## TO DO
Only a number is wanted: how many lines in these records contain the word "true"?

START RECORDED DATA

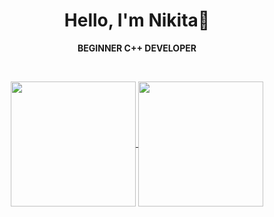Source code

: <div align="center">
  
# Hello, I'm Nikita🤝

**BEGINNER C++ DEVELOPER**

<br/>

<p align="center">
  <a href="https://github.com/Jak3Boom?tab=repositories">
    <img height=200 align="center" src="https://github-readme-stats.vercel.app/api?username=jak3boom&theme=default&show_icons=true&rank_icon=github&bg_color=ffffff&text_color=000000&title_color=000000&icon_color=000000&border_color=000000" />
    <img height=200 align="center" src="https://github-readme-stats.vercel.app/api/top-langs?username=jak3boom&layout=donut-vertical&langs_count=6&theme=default&show_icons=true&bg_color=ffffff&text_color=000000&title_color=000000&border_color=000000&icon_color=000000" />
  </a>
</p>

</div>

END RECORDED DATA

## SOLUTION FOR THIS TASK
2